Hokkaido Takushoku Bank and Barclays Bank PLC announced June 16 they will begin discussions toward mutual business cooperation in such areas as asset securitization and development of products for the Japanese market.

Shinichi Aikawa, managing director at Hokkaido Takushoku, and Andrew Simmonds, chief executive of Barclays Group in Japan, told a joint news conference that the day’s agreement did not include any plans for cross-shareholding. The move, which representatives of both sides stressed was “nonexclusive” in terms of other financial institutions, was an effort by the two banks to meet the challenges expected by the further deregulation of the domestic financial sector through the “Big Bang” deregulatory reforms.

While details would be hammered out in upcoming weeks, bank officials said they expect talks to focus on development and sales of new products in Japan and the securitization of some of Takushoku’s assets, such as mortgage loans. Barclays could also provide a channel for Takushoku Bank’s clients to access international markets, since the Japanese financial institution plans to close down all its overseas operations in a massive restructuring plan.

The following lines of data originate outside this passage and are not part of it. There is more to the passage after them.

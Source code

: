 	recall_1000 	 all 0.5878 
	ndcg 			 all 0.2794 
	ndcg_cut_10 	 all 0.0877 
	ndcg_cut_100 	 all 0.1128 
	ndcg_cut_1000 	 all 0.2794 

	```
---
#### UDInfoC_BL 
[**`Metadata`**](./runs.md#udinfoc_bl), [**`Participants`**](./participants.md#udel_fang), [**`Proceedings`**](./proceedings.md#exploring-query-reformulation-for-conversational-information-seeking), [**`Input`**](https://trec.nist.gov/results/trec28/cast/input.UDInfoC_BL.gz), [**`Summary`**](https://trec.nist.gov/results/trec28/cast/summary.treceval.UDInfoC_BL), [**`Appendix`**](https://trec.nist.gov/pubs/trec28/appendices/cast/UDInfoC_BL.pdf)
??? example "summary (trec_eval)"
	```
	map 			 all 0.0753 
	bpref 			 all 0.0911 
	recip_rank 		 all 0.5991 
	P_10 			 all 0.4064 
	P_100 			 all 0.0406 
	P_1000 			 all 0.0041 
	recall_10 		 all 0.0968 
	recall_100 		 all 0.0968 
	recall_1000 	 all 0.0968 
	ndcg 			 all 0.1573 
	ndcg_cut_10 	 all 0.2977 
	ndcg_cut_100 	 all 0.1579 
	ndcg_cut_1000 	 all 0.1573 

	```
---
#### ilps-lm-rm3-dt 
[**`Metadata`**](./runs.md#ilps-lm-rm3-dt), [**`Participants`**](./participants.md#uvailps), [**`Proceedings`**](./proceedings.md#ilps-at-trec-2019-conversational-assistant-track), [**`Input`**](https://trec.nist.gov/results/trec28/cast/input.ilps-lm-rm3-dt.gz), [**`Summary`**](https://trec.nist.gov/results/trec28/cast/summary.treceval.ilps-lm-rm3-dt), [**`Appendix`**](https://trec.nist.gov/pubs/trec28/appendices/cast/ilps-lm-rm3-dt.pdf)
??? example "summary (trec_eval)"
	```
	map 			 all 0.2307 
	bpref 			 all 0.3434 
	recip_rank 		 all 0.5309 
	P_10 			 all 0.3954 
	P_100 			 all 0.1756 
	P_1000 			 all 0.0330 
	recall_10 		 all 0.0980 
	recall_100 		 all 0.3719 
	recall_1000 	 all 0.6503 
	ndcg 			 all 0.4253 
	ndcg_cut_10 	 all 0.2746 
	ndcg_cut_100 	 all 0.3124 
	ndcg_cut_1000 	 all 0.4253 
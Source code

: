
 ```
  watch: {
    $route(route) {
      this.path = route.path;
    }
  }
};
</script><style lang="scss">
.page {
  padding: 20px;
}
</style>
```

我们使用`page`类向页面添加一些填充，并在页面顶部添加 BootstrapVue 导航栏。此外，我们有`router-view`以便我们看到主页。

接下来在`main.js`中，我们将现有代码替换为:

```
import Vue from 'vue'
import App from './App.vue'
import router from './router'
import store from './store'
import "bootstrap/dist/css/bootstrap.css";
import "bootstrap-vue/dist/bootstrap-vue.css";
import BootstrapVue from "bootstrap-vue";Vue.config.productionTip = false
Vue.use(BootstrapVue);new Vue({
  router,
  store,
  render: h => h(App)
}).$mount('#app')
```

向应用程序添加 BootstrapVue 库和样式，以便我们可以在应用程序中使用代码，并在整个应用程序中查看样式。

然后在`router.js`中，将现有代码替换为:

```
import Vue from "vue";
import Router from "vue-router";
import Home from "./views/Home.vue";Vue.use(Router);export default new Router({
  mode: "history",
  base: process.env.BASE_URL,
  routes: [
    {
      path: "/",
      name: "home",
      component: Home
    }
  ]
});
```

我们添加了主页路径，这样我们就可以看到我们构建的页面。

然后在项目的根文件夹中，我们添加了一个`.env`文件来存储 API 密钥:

Simmonds said the Big Bang “was still an evolving process,” and there was still much to learn, adding he did not view the fact that Takushoku’s branches were largely concentrated in Hokkaido as being a big problem. Aikawa said the cooperation dialogue would be held between Takushoku and Barclays alone, even though his bank — the smallest of the nation’s so-called city banks — plans to merge with the regional Hokkaido Bank next April.

Hokkaido Bank was not invited to join in the cooperation discussions, and at this point any agreement between Takushoku and Barclays would not apply to the bank formed after the merger, according to Aikawa. The move comes roughly two months after Nippon Credit Bank, another financial institution in dire straits, unveiled a comprehensive restructuring plan and forged business ties with Bankers Trust Co. that included cross-shareholding.